What needs to be done: There is a line containing "- 책임할당의 기본 원칙은" in the entries below. Repeat that line and every line after it exactly, and nothing more.

Stored data entries:
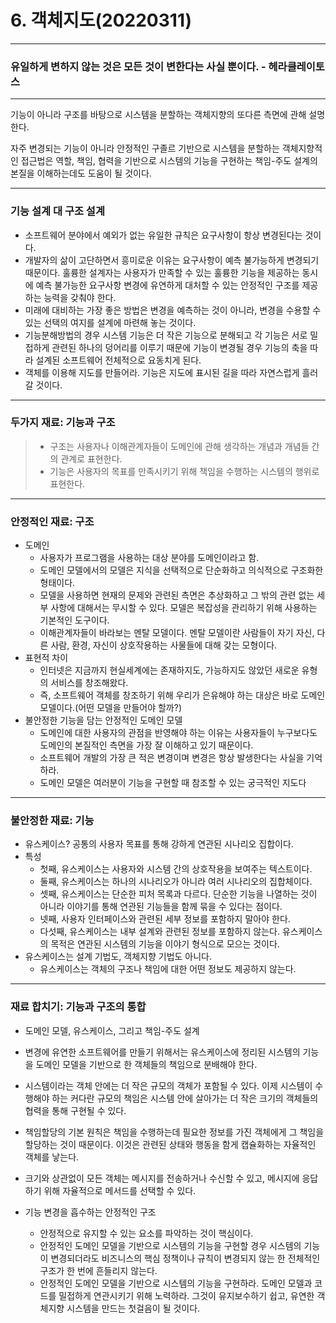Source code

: # 6. 객체지도(20220311)

------

###  유일하게 변하지 않는 것은 모든 것이 변한다는 사실 뿐이다. - 헤라클레이토스

------

기능이 아니라 구조를 바탕으로 시스템을 분할하는 객체지향의 또다른 측면에 관해 설명한다.

자주 변경되는 기능이 아니라 안정적인 구졸르 기반으로 시스템을 분할하는 객체지향적인 접근법은 역할, 책임, 협력을 기반으로 시스템의 기능을 구현하는 책임-주도 설계의 본질을 이해하는데도 도움이 될 것이다.

------

### 기능 설계 대 구조 설계

- 소프트웨어 분야에서 예외가 없는 유일한 규칙은 요구사항이 항상 변경된다는 것이다.
- 개발자의 삶이 고단하면서 흥미로운 이유는 요구사항이 예측 불가능하게 변경되기 때문이다. 훌륭한 설계자는 사용자가 만족할 수 있는 훌륭한 기능을 제공하는 동시에 예측 불가능한 요구사항 변경에 유연하게 대처할 수 있는 안정적인 구조를 제공하는 능력을 갖춰야 한다.
- 미래에 대비하는 가장 좋은 방법은 변경을 예측하는 것이 아니라, 변경을 수용할 수 있는 선택의 여지를 설계에 마련해 놓는 것이다.
- 기능분해방법의 경우 시스템 기능은 더 작은 기능으로 분해되고 각 기능은 서로 밀접하게 관련된 하나의 덩어리를 이루기 때문에 기능이 변경될 경우 기능의 축을 따라 설계된 소프트웨어 전체적으로 요동치게 된다.
- 객체를 이용해 지도를 만들어라. 기능은 지도에 표시된 길을 따라 자연스럽게 흘러갈 것이다.

------

### 두가지 재료: 기능과 구조

> - 구조는 사용자나 이해관계자들이 도메인에 관해 생각하는 개념과 개념들 간의 관계로 표현한다.
> - 기능은 사용자의 목표를 만족시키기 위해 책임을 수행하는 시스템의 행위로 표현한다.

------

### 안정적인 재료: 구조

- 도메인
  - 사용자가 프로그램을 사용하는 대상 분야를 도메인이라고 함.
  - 도메인 모델에서의 모델은 지식을 선택적으로 단순화하고 의식적으로 구조화한 형태이다.
  - 모델을 사용하면 현재의 문제와 관련된 측면은 추상화하고 그 밖의 관련 없는 세부 사항에 대해서는 무시할 수 있다. 모델은 복잡성을 관리하기 위해 사용하는 기본적인 도구이다.
  - 이해관계자들이 바라보는 멘탈 모델이다. 멘탈 모델이란 사람들이 자기 자신, 다른 사람, 환경, 자신이 상호작용하는 사물들에 대해 갖는 모형이다. 
- 표현적 차이
  - 인터넷은 지금까지 현실세계에는 존재하지도, 가능하지도 않았던 새로운 유형의 서비스를 창조해왔다.
  - 즉, 소프트웨어 객체를 창조하기 위해 우리가 은유해야 하는 대상은 바로 도메인 모델이다.(어떤 모델을 만들어야 할까?)
- 불안정한 기능을 담는 안정적인 도메인 모델
  - 도메인에 대한 사용자의 관점을 반영해야 하는 이유는 사용자들이 누구보다도 도메인의 본질적인 측면을 가장 잘 이해하고 있기 때문이다.
  - 소프트웨어 개발의 가장 큰 적은 변경이며 변경은 항상 발생한다는 사실을 기억하라.
  - 도메인 모델은 여러분이 기능을 구현할 때 참조할 수 있는 궁극적인 지도다

------

### 불안정한 재료: 기능

- 유스케이스? 공통의 사용자 목표를 통해 강하게 연관된 시나리오 집합이다.
- 특성
  - 첫째, 유스케이스는 사용자와 시스템 간의 상호작용을 보여주는 텍스트이다.
  - 둘째, 유스케이스는 하나의 시나리오가 아니라 여러 시나리오의 집합체이다.
  - 셋째, 유스케이스는 단순한 피처 목록과 다르다. 단순한 기능을 나열하는 것이 아니라 이야기를 통해 연관된 기능들을 함께 묶을 수 있다는 점이다.
  - 넷째, 사용자 인터페이스와 관련된 세부 정보를 포함하지 말아야 한다.
  - 다섯째, 유스케이스는 내부 설계와 관련된 정보를 포함하지 않는다. 유스케이스의 목적은 연관된 시스템의 기능을 이야기 형식으로 모으는 것이다.
- 유스케이스는 설계 기법도, 객체지향 기법도 아니다.
  - 유스케이스는 객체의 구조나 책임에 대한 어떤 정보도 제공하지 않는다.

------

### 재료 합치기: 기능과 구조의 통합

- 도메인 모델, 유스케이스, 그리고 책임-주도 설계

- 변경에 유연한 소프트웨어를 만들기 위해서는 유스케이스에 정리된 시스템의 기능을 도메인 모델을 기반으로 한 객체들의 책임으로 분배해야 한다. 

- 시스템이라는 객체 안에는 더 작은 규모의 객체가 포함될 수 있다. 이제 시스템이 수행해야 하는 커다란 규모의 책임은 시스템 안에 살아가는 더 작은 크기의 객체들의 협력을 통해 구현될 수 있다.

- 책임할당의 기본 원칙은 책임을 수행하는데 필요한 정보를 가진 객체에게 그 책임을 할당하는 것이 때문이다. 이것은 관련된 상태와 행동을 함게 캡슐화하는 자율적인 객체를 낳는다.

- 크기와 상관없이 모든 객체는 메시지를 전송하거나 수신할 수 있고, 메시지에 응답하기 위해 자율적으로 메서드를 선택할 수 있다.

- 기능 변경을 흡수하는 안정적인 구조

  - 안정적으로 유지할 수 있는 요소를 파악하는 것이 핵심이다.
  - 안정적인 도메인 모델을 기반으로 시스템의 기능을 구현할 경우 시스템의 기능이 변경되더라도 비즈니스의 핵심 정책이나 규칙이 변경되지 않는 한 전체적인 구조가 한 번에 흔들리지 않는다.
  - 안정적인 도메인 모델을 기반으로 시스템의 기능을 구현하라. 도메인 모델과 코드를 밀접하게 연관시키기 위해 노력하라. 그것이 유지보수하기 쉽고, 유연한 객체지향 시스템을 만드는 첫걸음이 될 것이다.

Solution to this task:
- 책임할당의 기본 원칙은 책임을 수행하는데 필요한 정보를 가진 객체에게 그 책임을 할당하는 것이 때문이다. 이것은 관련된 상태와 행동을 함게 캡슐화하는 자율적인 객체를 낳는다.

- 크기와 상관없이 모든 객체는 메시지를 전송하거나 수신할 수 있고, 메시지에 응답하기 위해 자율적으로 메서드를 선택할 수 있다.

- 기능 변경을 흡수하는 안정적인 구조

  - 안정적으로 유지할 수 있는 요소를 파악하는 것이 핵심이다.
  - 안정적인 도메인 모델을 기반으로 시스템의 기능을 구현할 경우 시스템의 기능이 변경되더라도 비즈니스의 핵심 정책이나 규칙이 변경되지 않는 한 전체적인 구조가 한 번에 흔들리지 않는다.
  - 안정적인 도메인 모델을 기반으로 시스템의 기능을 구현하라. 도메인 모델과 코드를 밀접하게 연관시키기 위해 노력하라. 그것이 유지보수하기 쉽고, 유연한 객체지향 시스템을 만드는 첫걸음이 될 것이다.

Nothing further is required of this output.